Le botulisme était d'origine alimentaire dans 94,1% des cas. Le score de sévérité SAPS II médian était de 21. Les symptômes cliniques les plus fréquents à la présentation étaient oculaires (en particulier diplopie dans 84% des cas et ptôse palpébrale dans 67%) et oropharyngés (en particulier altération de la déglutition dans 78% des cas).
65% des patients étaient intubés, avec une durée médiane de ventilation mécanique de 13 jours. Une trachéotomie a été réalisée chez 36% des patients. La durée de séjour en réanimation était de 27 jours en médiane.

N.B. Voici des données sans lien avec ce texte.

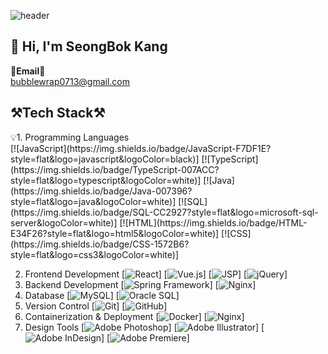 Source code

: ![header](https://capsule-render.vercel.app/api?type=waving&height=200&color=0:34D399,50:10B981,100:3B82F6&text=Welcome%20to%20Leo's%20github.&section=header&textBg=false&fontColor=ffffff&fontSize=32&fontAlign=50&animation=fadeIn&stroke=fffff&strokeWidth=1&fontAlignY=41)

## 👋 Hi, I'm SeongBok Kang
<Strong>📧Email📧</Strong><br>bubblewrap0713@gmail.com<br>

## ⚒️Tech Stack⚒️
<p display="inline-block">
💡1. Programming Languages <br>
[![JavaScript](https://img.shields.io/badge/JavaScript-F7DF1E?style=flat&logo=javascript&logoColor=black)]
[![TypeScript](https://img.shields.io/badge/TypeScript-007ACC?style=flat&logo=typescript&logoColor=white)]
[![Java](https://img.shields.io/badge/Java-007396?style=flat&logo=java&logoColor=white)]
[![SQL](https://img.shields.io/badge/SQL-CC2927?style=flat&logo=microsoft-sql-server&logoColor=white)]
[![HTML](https://img.shields.io/badge/HTML-E34F26?style=flat&logo=html5&logoColor=white)]
[![CSS](https://img.shields.io/badge/CSS-1572B6?style=flat&logo=css3&logoColor=white)]
</p>

2. Frontend Development
[![React](https://img.shields.io/badge/React-61DAFB?style=flat&logo=react&logoColor=black)]
[![Vue.js](https://img.shields.io/badge/Vue.js-4FC08D?style=flat&logo=vue.js&logoColor=white)]
[![JSP](https://img.shields.io/badge/JSP-007396?style=flat&logo=java&logoColor=white)]
[![jQuery](https://img.shields.io/badge/jQuery-0769AD?style=flat&logo=jquery&logoColor=white)]
3. Backend Development
[![Spring Framework](https://img.shields.io/badge/Spring-6DB33F?style=flat&logo=spring&logoColor=white)]
[![Nginx](https://img.shields.io/badge/Nginx-009639?style=flat&logo=nginx&logoColor=white)]
4. Database
[![MySQL](https://img.shields.io/badge/MySQL-4479A1?style=flat&logo=mysql&logoColor=white)]
[![Oracle SQL](https://img.shields.io/badge/OracleSQL-F80000?style=flat&logo=oracle&logoColor=white)]
5. Version Control
[![Git](https://img.shields.io/badge/Git-F05032?style=flat&logo=git&logoColor=white)]
[![GitHub](https://img.shields.io/badge/GitHub-181717?style=flat&logo=github&logoColor=white)]
6. Containerization & Deployment
[![Docker](https://img.shields.io/badge/Docker-2496ED?style=flat&logo=docker&logoColor=white)]
[![Nginx](https://img.shields.io/badge/Nginx-009639?style=flat&logo=nginx&logoColor=white)]
7. Design Tools
[![Adobe Photoshop](https://img.shields.io/badge/Adobe%20Photoshop-31A8FF?style=flat&logo=adobe-photoshop&logoColor=white)]
[![Adobe Illustrator](https://img.shields.io/badge/Adobe%20Illustrator-FF9A00?style=flat&logo=adobe-illustrator&logoColor=white)]
[![Adobe InDesign](https://img.shields.io/badge/Adobe%20InDesign-FF3366?style=flat&logo=adobe-indesign&logoColor=white)]
[![Adobe Premiere](https://img.shields.io/badge/Adobe%20Premiere-9999FF?style=flat&logo=adobe-premiere-pro&logoColor=white)]
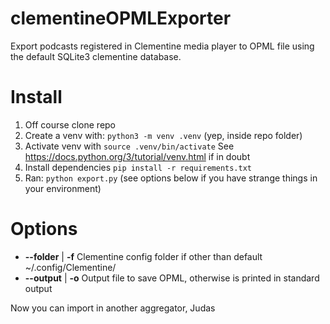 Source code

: # clementineOPMLExporter
Export podcasts registered in Clementine media player to OPML file using the default SQLite3 clementine database.

# Install
1. Off course clone repo
2. Create a venv with: `python3 -m venv .venv` (yep, inside repo folder)
3. Activate venv with `source .venv/bin/activate` See https://docs.python.org/3/tutorial/venv.html if in doubt
4. Install dependencies `pip install -r requirements.txt`
5. Ran: `python export.py` (see options below if you have strange things in your environment)
 
# Options
* **--folder** | **-f**   Clementine config folder if other than default ~/.config/Clementine/
* **--output** | **-o**   Output file to save OPML, otherwise is printed in standard output

Now you can import in another aggregator, Judas
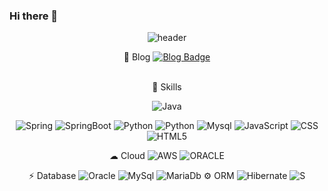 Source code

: ### Hi there 👋

<!--
**zmffhqj714/zmffhqj714** is a ✨ _special_ ✨ repository because its `README.md` (this file) appears on your GitHub profile.

Here are some ideas to get you started:

- 🔭 I’m currently working on ...
- 🌱 I’m currently learning ...
- 👯 I’m looking to collaborate on ...
- 🤔 I’m looking for help with ...
- 💬 Ask me about ...
- 📫 How to reach me: ...
- 😄 Pronouns: ...
- ⚡ Fun fact: ...
-->
<div align="center">

![header](https://capsule-render.vercel.app/api?type=cylinder&color=22272d&height=100&section=header&text=Good%20to%20see%20you!&fontSize=50&fontColor=e7e7e7)
<br>

 📝 Blog
[![Blog Badge](http://img.shields.io/badge/Past%20Blog-dcffe4?style=flat-square&logo=Naver&link=https://blog.naver.com/zmffhqj714)](https://blog.naver.com/zmffhqj714)
<br>
<br>

🚀 Skills
  
![Java](https://img.shields.io/badge/Java-ED8B00?style=for-the-badge&logo=java&logoColor=white)
 
  ![Spring](https://img.shields.io/badge/Spring-6DB33F?style=for-the-badge&logo=spring&logoColor=white)
   ![SpringBoot](https://img.shields.io/badge/Spring-6DB33F?style=for-the-badge&logo=spring&logoColor=white)
  ![Python](https://img.shields.io/badge/python-3670A0?style=for-the-badge&logo=python&logoColor=ffdd54)
![Python](https://img.shields.io/badge/python-3670A0?style=for-the-badge&logo=python&logoColor=ffdd54)
![Mysql](https://img.shields.io/badge/MySQL-00000F?style=for-the-badge&logo=mysql&logoColor=white)
 ![JavaScript](https://img.shields.io/badge/javascript-%23323330.svg?style=for-the-badge&logo=javascript&logoColor=%23F7DF1E)
  ![CSS](https://img.shields.io/badge/CSS-239120?&style=for-the-badge&logo=css3&logoColor=white)
![HTML5](https://img.shields.io/badge/HTML5-E34F26?style=for-the-badge&logo=html5&logoColor=white)

   ☁ Cloud 
  ![AWS](https://img.shields.io/badge/Amazon_AWS-FF9900?style=for-the-badge&logo=amazonaws&logoColor=white)
    ![ORACLE](https://img.shields.io/badge/Oracle-F80000?style=for-the-badge&logo=oracle&logoColor=black)
  
  ⚡ Database
  ![Oracle](https://img.shields.io/badge/Oracle-F80000?style=for-the-badge&logo=Oracle&logoColor=white)
  ![MySql](https://img.shields.io/badge/MySQL-005C84?style=for-the-badge&logo=mysql&logoColor=white)
  ![MariaDb](https://img.shields.io/badge/MariaDB-003545?style=for-the-badge&logo=mariadb&logoColor=white)
  ⚙️ ORM
   ![Hibernate](https://img.shields.io/badge/Hibernate-59666C?style=for-the-badge&logo=Hibernate&logoColor=white)
   ![S](https://github-readme-stats.vercel.app/api/top-langs/?username={username}&theme=blue-green)
 
</div>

L'épisode de botulisme a été associé à des séquelles avec un handicap modéré ou plus (score de Rankin modifié supérieur ou égal à 3) chez 43% des patients à la sortie de réanimation, chez 22% à la sortie de l'hôpital et chez 10% lors du dernier suivi. Il y a eu 2 décès en cours d'hospitalisation, dont 1 en réanimation.
Un traitement par antitoxine botulique a été administré à 48,1% des patients. Les chercheurs n'ont pas mis en évidence de différence significative dans l'évolution des patients traités et non traités par antitoxine botulique.
"Bien que le botulisme provoque rarement des décès aujourd'hui, c'est une maladie potentiellement sévère, avec une morbidité élevée et une hospitalisation et une ventilation mécanique potentiellement prolongées", commentent les auteurs. "Des études récentes sont en faveur de l'utilisation d'antitoxines, et des recommandations claires sont nécessaires", ajoutent-ils.